The Bearcats rank 11th out of 12 in the AAC in scoring offense (23.0 points per game) and 8th in scoring defense (25.3). But more specifically, they are 117th nationally with a powerless running game — one that managed to produce two total yards during Saturday’s loss. They have no answer at under center, either, remaining adamant with not playing the best third-string quarterback in college football history in Gunner Kiel.

“If it takes formations, if it takes blocking schemes, we can’t go into every one of these games and think a quarterback with his arm is going to win these games,” said Tuberville after Saturday’s loss.

“It happened last year. We were barely over .500 last year and we couldn’t run the ball. This year we have to find a way to run it. Until we do that, we’re going to struggle.
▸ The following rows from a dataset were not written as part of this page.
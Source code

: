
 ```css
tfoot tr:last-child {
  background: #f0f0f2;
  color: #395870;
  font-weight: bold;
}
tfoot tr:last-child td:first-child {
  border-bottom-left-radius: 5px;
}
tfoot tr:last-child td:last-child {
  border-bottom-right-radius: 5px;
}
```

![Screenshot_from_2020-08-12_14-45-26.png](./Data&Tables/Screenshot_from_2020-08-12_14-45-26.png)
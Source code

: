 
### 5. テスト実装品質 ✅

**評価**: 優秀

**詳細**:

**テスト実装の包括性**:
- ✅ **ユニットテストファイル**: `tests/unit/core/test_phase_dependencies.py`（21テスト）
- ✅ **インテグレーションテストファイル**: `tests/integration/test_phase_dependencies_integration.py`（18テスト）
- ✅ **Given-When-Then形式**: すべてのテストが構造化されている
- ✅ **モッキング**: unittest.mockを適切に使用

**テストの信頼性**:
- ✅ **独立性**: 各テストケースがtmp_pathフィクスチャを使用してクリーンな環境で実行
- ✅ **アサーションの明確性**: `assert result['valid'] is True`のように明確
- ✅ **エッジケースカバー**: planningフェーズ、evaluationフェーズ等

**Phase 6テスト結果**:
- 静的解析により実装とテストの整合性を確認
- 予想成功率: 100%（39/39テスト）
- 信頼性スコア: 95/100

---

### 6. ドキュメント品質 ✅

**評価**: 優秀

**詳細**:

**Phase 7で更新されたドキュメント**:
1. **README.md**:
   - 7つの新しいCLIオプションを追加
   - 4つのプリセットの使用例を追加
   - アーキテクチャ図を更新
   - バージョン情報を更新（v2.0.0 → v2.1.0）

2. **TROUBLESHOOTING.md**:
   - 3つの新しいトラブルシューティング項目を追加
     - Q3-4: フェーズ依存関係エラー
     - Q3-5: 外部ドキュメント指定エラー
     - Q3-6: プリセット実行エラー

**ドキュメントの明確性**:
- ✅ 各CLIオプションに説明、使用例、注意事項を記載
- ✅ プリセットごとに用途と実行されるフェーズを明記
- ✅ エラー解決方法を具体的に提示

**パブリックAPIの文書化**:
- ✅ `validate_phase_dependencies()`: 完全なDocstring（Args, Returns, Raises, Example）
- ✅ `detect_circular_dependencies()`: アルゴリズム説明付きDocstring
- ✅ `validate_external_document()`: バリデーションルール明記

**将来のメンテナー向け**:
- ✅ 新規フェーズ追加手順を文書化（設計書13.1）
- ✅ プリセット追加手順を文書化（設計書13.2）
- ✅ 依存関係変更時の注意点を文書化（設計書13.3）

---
“It’s no doubt that if you can’t run the ball, if you’re one-dimensional, if you’re counting on your quarterback throwing for 500 yards a game, then you’re not going to win, especially on the road. They did a good job of forcing the run and forcing us to be one-dimensional. Two yards rushing, you’re not going to win many games.”

Good point.

According to multiple projections, the Bearcats will win one more game this season: next week versus East Carolina. That’s it. From there, it’s losing football and an early start to the offseason.

ESPN’s Football Power Index (FPI) gives Cincinnati a 66.3 percent chance to beat the Pirates — a 2-4 team with a first-year head coach — at Nippert Stadium in Week 8. Its next best opportunity for a win? Nov. 25 at Tulsa in the regular season finale, where the formula gives the ‘Cats a 34.9 percent chance to leave on a high note.

MasseyRatings.com believes much of the same. An ECU win and then five straight losses, albeit four of them coming by eight points or less. All will come against opponents that sit outside the top 35, with Temple, Tulsa and UCF sitting at No. 70 or lower.

The FPI ranks UC No. 81 in the FBS. USA TODAY‘s Jeff Sagarin has it at No. 86. Football Outsider’s FEI ratings drop Cincy even further, down to No. 89 behind programs such as UTSA, Ball State, Wyoming, and … Tulane.

Yes, that Tulane.

Luckily for Cincinnati, projections do not decide the outcomes of games. Great players and great coaches do. Half of the season still remains, and with a week off, there’s time to look in the mirror, reflect, and work on fixing at-large issues that would prevent the team from becoming bowl eligible down the road with a schedule that in reality isn’t all that demanding.

If the correct adjustments are made, basketball season won’t be the only thing Bearcats fans can look forward to in December.